Genial. Genial einfach aber auch. Früher hätte man Schnitzeljagd dazu gesagt. Nach diesem Prinzip lebt das virtuelle Spiel, es hält einzufangende kleine Monster bereit, die sich an Stellen aufhalten, zu denen eine App, eine Art Sonderprogramm, welches das Internet aufs Handy spielt, Wissenswertes mitteilt. Dass das unscheinbare Steintrio Gesichter hat beispielsweise oder wie alt das Obere Tor ist, welche Bedeutung der Alte Güterbahnhof hatte und dergleichen.


Eine Bude als Sehenswürdigkeit

Doch dann, ein paar Schritte weiter an der Abzweigung zur Viktor-von-Scheffel-Straße wird es kurios, hanebüchen sogar: das hölzerne Büdchen, ein Erdbeerstand, welcher rein baulich betrachtet ein höchst banales Zeugnis der Neuzeit darstellt, findet durch die Pokémon-App Erwähnung als Sehenswürdigkeit. Darüber müssen auch die drei Jungs lachen. Das Programm hat offenbar auch Fehler. Über GPS sind ihm zwar die Standorte von Sehenswürdigkeiten auf den Zentimeter genau bekannt, aber die dazugehörigen Infos können nie wirklich auf dem alleraktuellsten Stand sein.

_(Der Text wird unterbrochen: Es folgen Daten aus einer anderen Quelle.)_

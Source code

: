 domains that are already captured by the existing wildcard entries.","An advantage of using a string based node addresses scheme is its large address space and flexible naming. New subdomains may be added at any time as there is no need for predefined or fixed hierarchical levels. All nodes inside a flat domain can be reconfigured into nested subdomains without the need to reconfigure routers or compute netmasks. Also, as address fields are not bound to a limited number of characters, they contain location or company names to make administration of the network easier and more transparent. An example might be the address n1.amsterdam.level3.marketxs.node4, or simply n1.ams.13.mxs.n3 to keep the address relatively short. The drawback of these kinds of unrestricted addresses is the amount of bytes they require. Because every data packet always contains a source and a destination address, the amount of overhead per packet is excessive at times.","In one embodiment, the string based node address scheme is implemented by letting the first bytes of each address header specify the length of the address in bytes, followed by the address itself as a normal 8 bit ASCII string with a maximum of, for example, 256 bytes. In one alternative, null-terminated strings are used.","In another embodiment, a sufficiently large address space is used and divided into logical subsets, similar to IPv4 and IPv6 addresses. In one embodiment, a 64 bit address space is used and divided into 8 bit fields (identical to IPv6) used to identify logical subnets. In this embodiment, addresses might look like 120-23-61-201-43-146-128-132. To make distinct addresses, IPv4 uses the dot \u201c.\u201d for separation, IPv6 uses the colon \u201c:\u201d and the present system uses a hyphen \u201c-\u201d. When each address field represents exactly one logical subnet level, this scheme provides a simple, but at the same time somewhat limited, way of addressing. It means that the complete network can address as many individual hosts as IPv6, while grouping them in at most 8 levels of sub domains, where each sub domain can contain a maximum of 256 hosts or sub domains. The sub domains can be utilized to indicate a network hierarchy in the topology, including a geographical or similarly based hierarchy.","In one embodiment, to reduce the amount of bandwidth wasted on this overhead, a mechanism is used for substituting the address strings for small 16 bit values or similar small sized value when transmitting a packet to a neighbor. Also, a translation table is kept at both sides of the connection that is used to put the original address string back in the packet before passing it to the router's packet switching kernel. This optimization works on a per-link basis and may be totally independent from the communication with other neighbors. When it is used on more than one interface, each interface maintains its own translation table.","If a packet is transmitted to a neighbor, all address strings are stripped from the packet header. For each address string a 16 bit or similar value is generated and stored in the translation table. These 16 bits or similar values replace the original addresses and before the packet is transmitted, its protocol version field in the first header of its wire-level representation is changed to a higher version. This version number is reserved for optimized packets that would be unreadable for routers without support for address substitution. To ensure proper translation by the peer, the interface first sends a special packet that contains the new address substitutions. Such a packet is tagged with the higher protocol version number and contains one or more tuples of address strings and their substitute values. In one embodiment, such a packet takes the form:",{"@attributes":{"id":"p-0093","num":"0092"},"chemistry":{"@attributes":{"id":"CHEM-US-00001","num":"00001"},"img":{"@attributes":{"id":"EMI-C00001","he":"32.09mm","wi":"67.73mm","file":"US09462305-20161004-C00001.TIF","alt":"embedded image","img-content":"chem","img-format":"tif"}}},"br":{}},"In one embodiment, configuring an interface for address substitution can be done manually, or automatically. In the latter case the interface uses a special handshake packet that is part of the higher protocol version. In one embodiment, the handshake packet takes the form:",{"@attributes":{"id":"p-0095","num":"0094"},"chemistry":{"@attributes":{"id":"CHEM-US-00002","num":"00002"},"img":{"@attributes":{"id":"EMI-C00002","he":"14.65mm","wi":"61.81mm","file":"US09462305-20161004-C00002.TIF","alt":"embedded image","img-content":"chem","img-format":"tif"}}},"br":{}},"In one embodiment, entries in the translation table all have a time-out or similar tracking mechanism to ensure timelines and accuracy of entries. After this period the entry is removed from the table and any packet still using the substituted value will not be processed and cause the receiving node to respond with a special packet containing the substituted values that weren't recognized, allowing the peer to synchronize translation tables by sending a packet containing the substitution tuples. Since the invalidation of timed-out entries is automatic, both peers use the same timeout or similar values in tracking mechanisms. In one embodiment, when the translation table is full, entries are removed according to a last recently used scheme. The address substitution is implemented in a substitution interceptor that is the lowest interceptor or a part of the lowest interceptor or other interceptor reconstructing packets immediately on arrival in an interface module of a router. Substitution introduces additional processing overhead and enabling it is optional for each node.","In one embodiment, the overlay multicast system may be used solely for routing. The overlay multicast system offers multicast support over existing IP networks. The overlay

Zu der Frage, ob das so erlaufene Wissen länger hängen bleibt, antworten die drei Jungs auch mit Entschiedenheit. "Bestimmt - ich habe beispielsweise nicht gewusst, dass wir den größten Präsentkorb der Welt haben", sagt einer. Sie gehen zur Leuchse, auch die ist verzeichnet. Es ist gegen 21.30 Uhr.

Um diese Zeit ist das Eisfach von Uwe Held ziemlich geleert. Pokémon-Eis hat er erstellt und sein Café steht an einem für dieses Spiel besonderen Standort: dem Floriansbrunnen. Dieser zentrale Lichtenfelser Platz stellt in der digitalen Welt eine Kampfarena dar, in der Pokémon-Jäger ihre Pokémons gegeneinander antreten lassen. Uwe Held hat das auch mitbekommen. Der Cafébetreiber hat sich darauf professionell eingelassen, denn bei ihm gibt es derzeit Pokémon-Eis.

Besonders das Pokémon namens Pikachu hat ihn inspiriert. "Pikachu ist gelb und wenn man es fängt, ist es ganz schön sauer", weiß Held. Gelb und sauer, so ist auch sein Eis, dem er noch Schokostreusel beigab. Ein Renner. "Auf jeden Fall wird Lichtenfels durch die Pokémon-Jäger belebter", konstatiert Held.

In diesem Moment fährt ein Auto vorbei, etwas schlingernd. Helds Verdacht, erhärtet durch manche Beobachtungen: "Die fahren mit dem Auto Pokémons ab." Doch von erhöhten Unfallzahlen durch Fixierung auf das Handy und damit einhergehender Unaufmerksamkeit im Straßenverkehr, weiß man bei der Polizeiinspektion nichts.


Akku-Verkäufe steigen stark

Profiteure scheint es bei dem Spiel auch zu geben. Es sind die Märkte, die Handy-/bzw. Smartphone-Akkus verkaufen. Den Umstand erklärt Vanessa Krenn, Marktleiterin von Expert in Lichtenfels: "Das Spiel verbraucht um 50 Prozent des Akkus in nur zwei Stunden. Ein Grund: Das Spiel aktualisiert sich über Internet ständig." Um nicht ständig aufladen zu müssen, kauften Pokémon-Jäger Akkus auf Vorrat. Für Krenn "definitiv ein Segen" für den Verkauf, der "um 150 Prozent" angestiegen sei.

Es ist kurz vor 22 Uhr, Dimitri Mazay, Nick Niscior und Pascal Molendo finden über die Leuchse und die Jakobuskapelle wieder in die Stadt zurück. Sie gehen durch das Unter Tor und im Gegensatz zu der Erdbeerbude, fällt seitens der App keine Bemerkung zum Tor. Als die Jungs wenig später am Oberen Tor angelangen, bemerkt Dimitri: "Es haben sich ja viele beschwert, dass Lichtenfels so tot ist. Seit Pokémon-Go draußen ist, sind viel mehr Leute unterwegs."

Dann fragt er die Jungs, was man nun machen wolle. Man entschließt sich, den Abend ausklingen zu lassen. Eine Stunde später wird das Trio erneut in der Stadt gesichtet. Wohl wegen neuer Pokémons.